Handling Patient’s Emotions with Empathy

Empathy is the ability to recognize another person’s emotional state, experiences and thoughts without them openly expressing their emotions (Ruiz-Junco & Morrison, 2019). Being empathetic involves trying to be in the type of world the client is and asking oneself “what if it was me?”  Patients handle difficult situations with different emotions such as being anxious, angered or losing hope. Besides, emotions come as a result of fear of death, excruciating pain, body alterations, financial costs and loss of dignity, control, and independence (Goldsmith & Ragan, 2017). Patients who are empathetically understood can trust and recognize themselves and make positive behavioural changes. Consequently, nurses should help patients and their families to accept the situation, experience pain, adjust and move on.

Moreover, patients should be allowed and given time to express their emotions in their unique ways. Positive body language, such as the use of hands and facial expressions, should be adopted to portray a positive attitude (Ruiz-Junco & Morrison, 2019). Positive body language gives hope and shows that you love, appreciate and concerned about the patient. Additionally, nurses should practise the art of attentive listening when communicating with patients and their families (Goldsmith & Ragan, 2017). Attentive listening helps in detecting a depressed or anxious client who needs counselling and encouragement.

Providing Nursing Care and Support at Stage of Imminent Death

Death is a normal stage of life, and every individual should be allowed to have a peaceful and dignified death. However, during the dying process, patients should be provided with interventions to relieve pain and control symptoms. The aim of palliate care is not to cure but to improve the quality of life and have a dignified death with minimal suffering (Bousquet et al., 2015). Consequently, palliative care should be offered in a manner that is sensitive to the patient’s culture.

The family members should receive explanations regarding some of the signs of imminent death as a preparation process (Holm et al., 2015). Besides, the family should be assured death is not always a painful process. Family members should be informed that their presence can be a source of comfort and hope to the patient (Holm et al., 2015). They should also be encouraged to talk to the patient even though he or she is too weak to respond. Lastly, the family should be encouraged to say goodbye at the bedside when the patient dies, and professional counselling should be offered to ease the grieving process.

Conclusion

In summary, a nurse should adequately prepare before breaking the bad news to patients and their families. This is by preparing a conducive environment and finding out any information that they have. The nurse should also allow the patient to express their emotions and should handle these emotions with empathy. Moreover, nurses should use positive body language and attentive listening skills when communicating with patients and families. Lastly, patients and family members should be offered end of life care and taken through the dying and grieving process. By doing these, the end-of-life care offered will ensure a less painful death to the family members and even the patient.

References

Bousquet, G., Orri, M., Winterman, S., Brugière, C., Verneuil, L., & Revah-Levy, A. (2015). Breaking bad news in oncology: a metasynthesis. Journal of Clinical Oncology33(22), 2437-2443.
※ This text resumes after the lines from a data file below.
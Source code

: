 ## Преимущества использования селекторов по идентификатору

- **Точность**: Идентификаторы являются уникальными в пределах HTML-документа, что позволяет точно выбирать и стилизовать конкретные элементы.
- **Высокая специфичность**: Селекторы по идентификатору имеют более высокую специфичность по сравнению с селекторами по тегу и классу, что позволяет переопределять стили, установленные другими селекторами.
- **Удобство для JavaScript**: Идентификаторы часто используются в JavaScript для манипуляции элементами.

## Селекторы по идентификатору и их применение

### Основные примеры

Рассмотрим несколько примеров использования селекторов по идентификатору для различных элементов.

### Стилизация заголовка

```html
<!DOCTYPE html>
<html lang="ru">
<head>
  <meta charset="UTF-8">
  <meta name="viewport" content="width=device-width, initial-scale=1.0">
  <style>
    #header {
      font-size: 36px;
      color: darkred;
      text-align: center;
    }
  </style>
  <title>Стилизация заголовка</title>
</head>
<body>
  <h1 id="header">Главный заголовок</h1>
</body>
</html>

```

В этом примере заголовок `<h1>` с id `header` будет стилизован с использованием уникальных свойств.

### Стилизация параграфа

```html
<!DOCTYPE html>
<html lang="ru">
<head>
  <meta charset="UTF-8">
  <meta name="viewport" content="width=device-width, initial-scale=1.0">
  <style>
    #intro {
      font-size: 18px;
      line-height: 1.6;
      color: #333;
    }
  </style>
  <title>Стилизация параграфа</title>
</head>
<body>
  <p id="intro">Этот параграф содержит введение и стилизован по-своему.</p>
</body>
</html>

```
Goldsmith, J., & Ragan, S. (2017). Palliative care and the family caregiver: trading mutual pretence (empathy) for a sustained gaze (compassion). Behavioral Sciences7(2), 19.
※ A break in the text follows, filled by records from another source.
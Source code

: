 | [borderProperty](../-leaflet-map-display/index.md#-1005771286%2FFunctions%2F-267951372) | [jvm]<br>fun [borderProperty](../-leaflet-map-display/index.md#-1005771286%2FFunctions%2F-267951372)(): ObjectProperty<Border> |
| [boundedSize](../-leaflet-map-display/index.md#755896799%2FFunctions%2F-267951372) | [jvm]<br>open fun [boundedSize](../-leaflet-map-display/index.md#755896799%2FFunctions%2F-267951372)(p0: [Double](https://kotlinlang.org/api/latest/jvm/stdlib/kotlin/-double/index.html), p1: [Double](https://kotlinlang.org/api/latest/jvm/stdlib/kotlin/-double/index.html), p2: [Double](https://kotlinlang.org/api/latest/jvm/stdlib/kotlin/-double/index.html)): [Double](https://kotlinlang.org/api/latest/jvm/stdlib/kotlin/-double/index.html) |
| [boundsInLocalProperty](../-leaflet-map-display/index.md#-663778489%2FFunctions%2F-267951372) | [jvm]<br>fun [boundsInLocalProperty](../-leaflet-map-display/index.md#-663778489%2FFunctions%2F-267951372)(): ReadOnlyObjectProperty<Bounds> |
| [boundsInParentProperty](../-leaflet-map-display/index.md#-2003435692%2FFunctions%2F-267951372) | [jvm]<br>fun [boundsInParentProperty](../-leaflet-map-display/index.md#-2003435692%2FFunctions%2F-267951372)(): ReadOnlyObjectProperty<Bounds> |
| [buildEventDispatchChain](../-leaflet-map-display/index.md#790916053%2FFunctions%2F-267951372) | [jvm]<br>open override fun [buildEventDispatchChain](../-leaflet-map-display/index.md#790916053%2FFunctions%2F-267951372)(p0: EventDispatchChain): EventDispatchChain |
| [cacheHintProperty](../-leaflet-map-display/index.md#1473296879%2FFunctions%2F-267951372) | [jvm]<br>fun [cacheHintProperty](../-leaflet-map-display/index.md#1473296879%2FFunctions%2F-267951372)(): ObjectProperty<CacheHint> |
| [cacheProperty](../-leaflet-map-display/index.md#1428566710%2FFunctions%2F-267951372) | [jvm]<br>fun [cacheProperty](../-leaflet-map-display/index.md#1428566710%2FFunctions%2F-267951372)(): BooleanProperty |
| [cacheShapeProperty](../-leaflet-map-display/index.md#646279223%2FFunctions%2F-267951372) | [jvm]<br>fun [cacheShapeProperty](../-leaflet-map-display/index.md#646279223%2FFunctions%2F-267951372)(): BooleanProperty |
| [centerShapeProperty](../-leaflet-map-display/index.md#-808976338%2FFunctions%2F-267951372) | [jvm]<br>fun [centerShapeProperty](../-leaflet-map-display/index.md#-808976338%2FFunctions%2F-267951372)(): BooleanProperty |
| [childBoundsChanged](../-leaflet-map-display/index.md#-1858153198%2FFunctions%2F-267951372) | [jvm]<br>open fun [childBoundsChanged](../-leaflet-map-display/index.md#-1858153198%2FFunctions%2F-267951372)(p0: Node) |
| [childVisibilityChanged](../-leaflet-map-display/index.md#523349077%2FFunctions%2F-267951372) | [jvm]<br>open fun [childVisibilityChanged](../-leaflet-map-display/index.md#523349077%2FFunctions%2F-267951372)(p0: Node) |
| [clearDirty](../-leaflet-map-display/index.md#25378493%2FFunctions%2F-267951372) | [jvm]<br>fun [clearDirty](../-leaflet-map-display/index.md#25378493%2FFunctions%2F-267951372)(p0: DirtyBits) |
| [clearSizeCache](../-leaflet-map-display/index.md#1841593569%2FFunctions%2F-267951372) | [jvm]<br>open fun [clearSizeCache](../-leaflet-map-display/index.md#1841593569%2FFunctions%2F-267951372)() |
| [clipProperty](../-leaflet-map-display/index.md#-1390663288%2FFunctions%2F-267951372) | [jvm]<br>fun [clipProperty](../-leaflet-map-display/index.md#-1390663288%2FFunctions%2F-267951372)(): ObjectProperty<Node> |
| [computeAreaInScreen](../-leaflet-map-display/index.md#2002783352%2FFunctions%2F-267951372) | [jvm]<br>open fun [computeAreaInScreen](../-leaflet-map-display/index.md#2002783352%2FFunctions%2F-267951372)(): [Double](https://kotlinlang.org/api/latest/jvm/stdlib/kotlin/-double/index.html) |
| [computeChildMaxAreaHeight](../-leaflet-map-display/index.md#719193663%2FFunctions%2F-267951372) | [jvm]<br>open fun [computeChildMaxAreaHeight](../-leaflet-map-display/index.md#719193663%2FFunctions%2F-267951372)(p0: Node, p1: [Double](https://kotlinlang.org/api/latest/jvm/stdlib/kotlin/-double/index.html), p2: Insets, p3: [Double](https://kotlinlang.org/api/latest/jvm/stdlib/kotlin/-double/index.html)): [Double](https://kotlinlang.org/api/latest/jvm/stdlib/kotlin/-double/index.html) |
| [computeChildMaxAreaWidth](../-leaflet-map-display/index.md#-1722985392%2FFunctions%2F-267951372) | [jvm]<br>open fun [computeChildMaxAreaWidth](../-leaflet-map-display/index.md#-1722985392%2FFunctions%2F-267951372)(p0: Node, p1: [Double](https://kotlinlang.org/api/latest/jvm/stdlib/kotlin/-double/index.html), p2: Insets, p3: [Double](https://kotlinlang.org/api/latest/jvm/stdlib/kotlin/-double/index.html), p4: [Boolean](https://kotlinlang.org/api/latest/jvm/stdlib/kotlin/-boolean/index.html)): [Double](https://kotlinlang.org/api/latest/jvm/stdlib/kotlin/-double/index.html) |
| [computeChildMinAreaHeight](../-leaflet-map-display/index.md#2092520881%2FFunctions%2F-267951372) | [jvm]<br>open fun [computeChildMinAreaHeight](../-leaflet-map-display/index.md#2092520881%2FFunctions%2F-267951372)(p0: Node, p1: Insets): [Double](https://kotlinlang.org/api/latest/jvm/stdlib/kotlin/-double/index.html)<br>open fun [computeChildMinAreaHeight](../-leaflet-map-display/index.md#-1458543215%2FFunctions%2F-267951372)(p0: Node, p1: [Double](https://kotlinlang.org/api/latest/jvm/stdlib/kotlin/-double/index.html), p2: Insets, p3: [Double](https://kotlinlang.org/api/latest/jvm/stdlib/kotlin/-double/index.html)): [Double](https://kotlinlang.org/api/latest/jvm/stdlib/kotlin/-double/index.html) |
Holm, M., Henriksson, A., Carlander, I., Wengström, Y., & Öhlen, J. (2015). Preparing for family caregiving in specialized palliative home care: an ongoing process. Palliative & supportive care13(3), 767-775.

Mishelmovich, N., Arber, A., & Odelius, A. (2016). Breaking significant news: The experience of clinical nurse specialists in cancer and palliative care. European Journal of Oncology Nursing21, 153-159.

Osinski, A., Vreugdenhil, G., de Koning, J., & van der Hoeven, J. G. (2017). Do-not-resuscitate orders in cancer patients: a review of literature. Supportive Care in Cancer25(2), 677-685.

Ruiz-Junco, N., & Morrison, D. R. (2019). Empathy as Care: the Model of Palliative Medicine. Society, 1-8.